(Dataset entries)
++++++++++
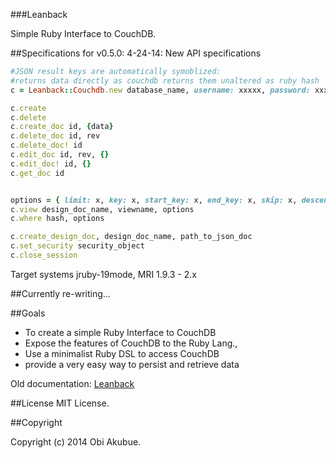 ###Leanback

Simple Ruby Interface to CouchDB.



##Specifications for v0.5.0:
4-24-14: New API specifications
```ruby
#JSON result keys are automatically symoblized:
#returns data directly as couchdb returns them unaltered as ruby hash
c = Leanback::Couchdb.new database_name, username: xxxxx, password: xxxx, address: xxxxx, port: xxxxx

c.create
c.delete
c.create_doc id, {data}
c.delete_doc id, rev
c.delete_doc! id
c.edit_doc id, rev, {}
c.edit_doc! id, {}
c.get_doc id


options = { limit: x, key: x, start_key: x, end_key: x, skip: x, descending: x}
c.view design_doc_name, viewname, options
c.where hash, options

c.create_design_doc, design_doc_name, path_to_json_doc
c.set_security security_object
c.close_session
```

Target systems jruby-19mode, MRI 1.9.3 - 2.x

##Currently re-writing...



##Goals
* To create a simple Ruby Interface to CouchDB
* Expose the features of CouchDB to the Ruby Lang.,
* Use a minimalist Ruby DSL to access CouchDB
* provide a very easy way to persist and retrieve data

Old documentation: [Leanback](http://www.whisperservers.com/leanback/leanback/)


##License
MIT License.

##Copyright

Copyright (c) 2014 Obi Akubue.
++++++++++
■ **To do**:
The response must consist of the entries above exactly as they stand, minus any pictures.

■ **The completed task**:
 ###Leanback

Simple Ruby Interface to CouchDB.



##Specifications for v0.5.0:
4-24-14: New API specifications
```ruby
#JSON result keys are automatically symoblized:
#returns data directly as couchdb returns them unaltered as ruby hash
c = Leanback::Couchdb.new database_name, username: xxxxx, password: xxxx, address: xxxxx, port: xxxxx

c.create
c.delete
c.create_doc id, {data}
c.delete_doc id, rev
c.delete_doc! id
c.edit_doc id, rev, {}
c.edit_doc! id, {}
c.get_doc id


options = { limit: x, key: x, start_key: x, end_key: x, skip: x, descending: x}
c.view design_doc_name, viewname, options
c.where hash, options

c.create_design_doc, design_doc_name, path_to_json_doc
c.set_security security_object
c.close_session
```

Target systems jruby-19mode, MRI 1.9.3 - 2.x

##Currently re-writing...



##Goals
* To create a simple Ruby Interface to CouchDB
* Expose the features of CouchDB to the Ruby Lang.,
* Use a minimalist Ruby DSL to access CouchDB
* provide a very easy way to persist and retrieve data

Old documentation: [Leanback](http://www.whisperservers.com/leanback/leanback/)


##License
MIT License.

##Copyright

Copyright (c) 2014 Obi Akubue.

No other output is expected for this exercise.